Sammlung Serge Sabarsky (1912-1996), New York (1985 vom Vorgenannten erworben).
Nachlass Serge Sabarsky, New York (seit 1996).
Sammlung Vally Sabarsky (1902-2002), New York.
Vally Sabarsky Stiftung, New York (seit 2002).

AUSSTELLUNG: German Expressionists, Serge Sabarsky Gallery, New York, Frühjahr 1986, Nr. 22 (unter dem Titel "Seated Male Torso in Black Suit (Max Oppenheim)", als "unverkäuflich" ausgestellt).
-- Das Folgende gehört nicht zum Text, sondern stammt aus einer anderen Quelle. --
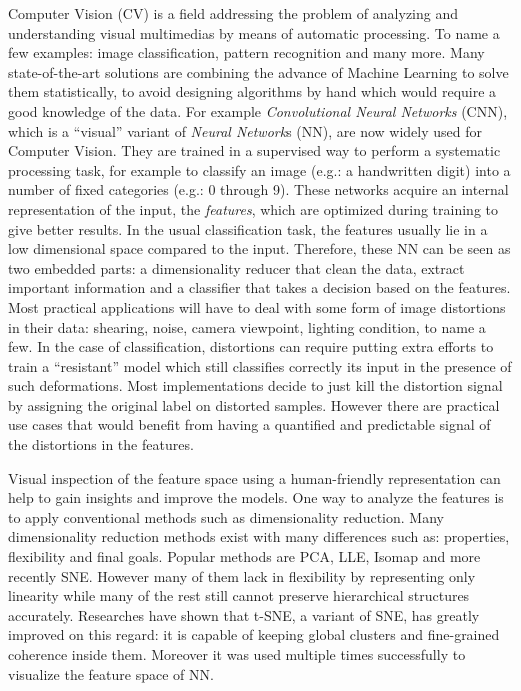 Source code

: \documentclass[a4paper,12pt]{report}
\newcommand{\eg}{e.g.}
\begin{document}
Computer Vision (CV) is a field addressing the problem of analyzing and understanding visual multimedias by means of automatic processing.
To name a few examples: image classification, pattern recognition and many more.
Many state-of-the-art solutions are combining the advance of Machine Learning to solve them statistically, to avoid designing algorithms by hand which would require a good knowledge of the data.
For example {\em Convolutional Neural Networks} (CNN), which is a ``visual'' variant of {\em Neural Network}s (NN), are now widely used for Computer Vision.
They are trained in a supervised way to perform a systematic processing task, for example to classify an image (\eg: a handwritten digit) into a number of fixed categories (\eg: 0 through 9).
These networks acquire an internal representation of the input, the {\em features}, which are optimized during training to give better results.
In the usual classification task, the features usually lie in a low dimensional space compared to the input.
Therefore, these NN can be seen as two embedded parts: a dimensionality reducer that clean the data, extract important information and a classifier that takes a decision based on the features.
Most practical applications will have to deal with some form of image distortions in their data: shearing, noise, camera viewpoint, lighting condition, to name a few.
In the case of classification, distortions can require putting extra efforts to train a ``resistant'' model which still classifies correctly its input in the presence of such deformations.
Most implementations decide to just kill the distortion signal by assigning the original label on distorted samples.
However there are practical use cases that would benefit from having a quantified and predictable signal of the distortions in the features.

Visual inspection of the feature space using a human-friendly representation can help to gain insights and improve the models.
One way to analyze the features is to apply conventional methods such as dimensionality reduction.
Many dimensionality reduction methods exist with many differences such as: properties, flexibility and final goals.
Popular methods are PCA, LLE, Isomap and more recently SNE.
However many of them lack in flexibility by representing only linearity while many of the rest still cannot preserve hierarchical structures accurately.
Researches have shown that t-SNE, a variant of SNE, has greatly improved on this regard: it is capable of keeping global clusters and fine-grained coherence inside them.
Moreover it was used multiple times successfully to visualize the feature space of NN.
\end{document}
Egon Schiele (1890-1918) Drawings and Watercolors, Serge Sabarsky Gallery, New York, Sommer 1986, Nr. 4 (als "unverkäuflich" ausgestellt).
German Expressionists, Serge Sabarsky Gallery, New York, Winter 1986, Nr. 22 (als "verkauft" ausgestellt).
Gustav Klimt. 125 drawings, Nassau County Museum of Art, Roslyn, New York, 2.6.-15.10.1989 (ausgestellt, aber nicht im Katalog verzeichnet).
Egon Schiele, Mezinárodní kulturní centrum Egona Schieleho, Ceský Krumlov, 6.11.1993-1.5.1996, S. 116-117.
Egon Schiele, National Gallery of Iceland, Reykjavik, 31.5.-14.7.1996.
Egon Schiele: The Ronald S. Lauder and Serge Sabarsky Collections, Neue Galerie, New York, Oktober 2005 - Februar 2006, Nr. D41 (m . Abb).
Gustav Klimt and Egon Schiele, Neue Galerie, New York, 28.6.-3.9.2018


LITERATUR: Jane Kallir, Egon Schiele. The complete Works. Including a Biography and a Catalogue Raisonné, New York 1990, Kat.-Nr. D 589, S. 414-415 (m. SW-Abb.).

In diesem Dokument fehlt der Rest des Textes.